Art by Bethany Wilson
“What are you doing after this?” Nila looked at her friend sitting beside her.
Astrid’s eyes were still focused on the deep night sky and the pinpricks of light piercing the darkness above the park. “What do you mean?”
“Like, after graduation and all that.” Astrid leaned back on the grass as she spoke, spilling the words out in a single exhale. “Real life. Stuff like that.”
Nila collapsed next to her, heaving a long sigh, her lips forming a smirking smile. “Ha, yeah, well, who knows? I certainly don’t.”
“Why not?” Astrid’s voice was calm but Nila knew from experience that excitement was bubbling under its surface.
“Same reasons why most anyone on campus says so. There’s too much I don’t know about the future and what I want to do.”
“Uncertainty?” Astrid’s eyebrows squeezed together as she spoke.
“Yeah.”
“Huh.”
“What?”
Astrid tugged absently at a few blades of grass. “I thought it was different. What everyone was thinking, I mean.”
Nila sat up on her elbows and stared at Astrid. “What’d you think they mean when they say that?” she asked, puzzled.
“Like, there are so many options out there, I have no idea what to do. Grad school? Companies in any field can use com majors. I can try to go anywhere in the world like that.” Astrid glanced at Nila for a brief second before staring back up at the sky, spreading her hands out, framing the stars.
“Yeah, communication majors are like that.”
“So are psych! You have a lot of options too,” Astrid shot back, optimistic as ever.
“Theoretically.”
Astrid sighed, not saying anything, eyes still focused upward. Nila followed her gaze up into the blackness above them.
Back when she was in Chicago, Nila used to stare out of the tiny apartment window at the night sky as she was going to sleep. In her head, she called it the Void, partly because she was an extra angsty teen but also because it was an endless expanse of nothing that the world dangled in. Sometimes she felt like it would suck her out of her room and into that infinite oblivion.
Astrid told her that was nihilism. Nila had just shrugged. The information didn’t mean much to her.
“You see those stars up there?” Nila snapped out of her thoughts and glanced in the direction Astrid was pointing, only to be met with dozens of lights in the sky.
“Which ones? There’s a lot of them.”
“See those three big ones that almost form a sort of line?”
Nila squinted at the beacons floating in the Void. It still took her a few minutes to pinpoint the crooked line Astrid was talking about. “There?” She pointed vaguely in that direction.
“Yeah!” Astrid lowered her hand, placing it behind her head — a layer of protection between her and the ground. “You know, my family used to go camping in Yosemite every summer, and we made a game of finding as many constellations as we could. That one was always my favorite. It was the easiest to find, ‘cause honestly, anything can be a dipper if you try hard enough.”
“What’s it called?” Nila hadn’t seen much of the stars growing up. The lights of the big city competed to be seen, so when she looked up at night, she just saw that empty Void. She hadn’t really seen a point in remembering the names of pictures made with objects she could never see.

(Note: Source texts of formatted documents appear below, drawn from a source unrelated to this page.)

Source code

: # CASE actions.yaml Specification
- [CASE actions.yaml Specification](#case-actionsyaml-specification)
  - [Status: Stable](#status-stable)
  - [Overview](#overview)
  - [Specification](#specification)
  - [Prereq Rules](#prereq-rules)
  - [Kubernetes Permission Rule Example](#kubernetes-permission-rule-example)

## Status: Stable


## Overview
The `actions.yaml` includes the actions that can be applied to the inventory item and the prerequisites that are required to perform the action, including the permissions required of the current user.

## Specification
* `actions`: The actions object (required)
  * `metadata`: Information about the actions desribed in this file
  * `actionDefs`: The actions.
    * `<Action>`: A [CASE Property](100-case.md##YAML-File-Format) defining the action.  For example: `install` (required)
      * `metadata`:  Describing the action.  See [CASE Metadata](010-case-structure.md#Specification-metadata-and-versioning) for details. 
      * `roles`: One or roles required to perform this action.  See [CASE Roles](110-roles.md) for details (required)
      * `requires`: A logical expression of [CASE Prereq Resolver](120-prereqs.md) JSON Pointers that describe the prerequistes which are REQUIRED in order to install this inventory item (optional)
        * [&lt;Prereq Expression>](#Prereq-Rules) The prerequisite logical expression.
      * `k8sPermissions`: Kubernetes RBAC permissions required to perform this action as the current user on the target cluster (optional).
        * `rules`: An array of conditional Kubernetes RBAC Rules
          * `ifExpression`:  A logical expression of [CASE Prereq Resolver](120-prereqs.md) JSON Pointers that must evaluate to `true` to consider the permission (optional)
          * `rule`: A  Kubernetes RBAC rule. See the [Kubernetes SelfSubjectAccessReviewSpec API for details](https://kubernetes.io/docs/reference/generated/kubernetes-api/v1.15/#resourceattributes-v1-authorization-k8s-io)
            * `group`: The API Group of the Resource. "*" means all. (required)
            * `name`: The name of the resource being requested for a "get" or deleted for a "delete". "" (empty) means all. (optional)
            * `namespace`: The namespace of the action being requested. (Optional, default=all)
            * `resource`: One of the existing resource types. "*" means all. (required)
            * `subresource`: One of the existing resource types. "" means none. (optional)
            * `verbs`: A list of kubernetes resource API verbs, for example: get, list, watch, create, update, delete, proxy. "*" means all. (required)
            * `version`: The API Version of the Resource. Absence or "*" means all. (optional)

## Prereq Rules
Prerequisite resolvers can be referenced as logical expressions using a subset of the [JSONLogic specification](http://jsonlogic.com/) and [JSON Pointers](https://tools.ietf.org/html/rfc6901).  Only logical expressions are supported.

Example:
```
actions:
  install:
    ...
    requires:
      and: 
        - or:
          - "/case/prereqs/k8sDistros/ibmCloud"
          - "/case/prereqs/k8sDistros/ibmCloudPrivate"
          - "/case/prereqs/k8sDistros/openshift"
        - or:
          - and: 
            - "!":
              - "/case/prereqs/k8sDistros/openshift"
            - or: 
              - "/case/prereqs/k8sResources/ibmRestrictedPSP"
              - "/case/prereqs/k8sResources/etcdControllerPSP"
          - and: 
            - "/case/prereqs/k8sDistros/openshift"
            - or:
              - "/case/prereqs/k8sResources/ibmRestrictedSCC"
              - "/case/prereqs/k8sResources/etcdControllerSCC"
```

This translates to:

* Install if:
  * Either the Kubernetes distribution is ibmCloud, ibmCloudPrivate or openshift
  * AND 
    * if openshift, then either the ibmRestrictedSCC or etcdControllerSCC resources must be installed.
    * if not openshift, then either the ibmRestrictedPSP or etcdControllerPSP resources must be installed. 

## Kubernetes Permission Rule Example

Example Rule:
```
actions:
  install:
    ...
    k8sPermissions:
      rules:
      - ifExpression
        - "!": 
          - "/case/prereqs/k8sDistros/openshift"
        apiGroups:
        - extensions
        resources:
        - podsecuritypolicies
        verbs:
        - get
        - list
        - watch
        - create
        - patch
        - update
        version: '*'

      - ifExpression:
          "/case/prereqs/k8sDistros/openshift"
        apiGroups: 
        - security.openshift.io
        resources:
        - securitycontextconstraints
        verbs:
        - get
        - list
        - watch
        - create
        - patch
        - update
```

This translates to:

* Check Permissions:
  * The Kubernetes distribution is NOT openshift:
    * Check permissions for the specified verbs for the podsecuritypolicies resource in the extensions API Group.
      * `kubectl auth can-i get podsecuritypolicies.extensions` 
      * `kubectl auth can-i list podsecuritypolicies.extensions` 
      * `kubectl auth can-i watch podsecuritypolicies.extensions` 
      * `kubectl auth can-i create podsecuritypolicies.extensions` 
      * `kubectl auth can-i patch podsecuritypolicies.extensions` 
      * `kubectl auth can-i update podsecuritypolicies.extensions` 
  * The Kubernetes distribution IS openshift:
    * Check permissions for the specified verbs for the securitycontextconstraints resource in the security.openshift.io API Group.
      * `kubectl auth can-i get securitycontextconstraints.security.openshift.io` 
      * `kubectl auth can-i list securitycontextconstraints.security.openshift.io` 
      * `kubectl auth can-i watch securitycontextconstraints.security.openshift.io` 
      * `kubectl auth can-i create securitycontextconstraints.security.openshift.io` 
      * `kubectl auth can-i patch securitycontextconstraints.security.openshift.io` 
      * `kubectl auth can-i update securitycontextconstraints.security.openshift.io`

“Orion,” Astrid pointed again, pushing herself up with her elbows to a more solid stance. “That’s just his belt. There’s stars that form the rest of his body and his bow. See?” Her hand moved as she spoke, gesturing to the glowing orbs, outlining their image with her finger.
Slowly, Nila saw the image form in her mind. “That’s pretty cool,” she admitted.
Astrid beamed, her smile letting off a radiance that was brighter than Orion. “I think so too!” She leaned back on the grass, exhaling softly. “Honestly, stargazing is the coolest thing.”
Nila’s lips quirked up at the edges. “Why do you say that?”
“I mean, just think about it. When you get out to a place like this with not a lot of light pollution, they’re just so vibrant and real. Back in the day, people used to see these stars so easy that they used to use them to keep track of where they were going. Isn’t that crazy?”
“A little.” Nila paused, looking back over the outline of Orion. “Life’s gotten so complicated since then, don’t you think?”
“Has it? I’m not sure.”
Nila rolled over on her side, furrowing her eyebrows together as she took in Astrid’s peaceful expression.“What’s that supposed to mean?”
“Life is what you make of it,” Astrid stated matter-of-factly.
Her words hung in the air for a brief moment in time before Nila snorted, rolling her eyes. “You’re weird,” she told her with the shadow of a smile on her face.
Astrid’s eyes twinkled. “I know.”
The two girls stayed there, staring at their universe.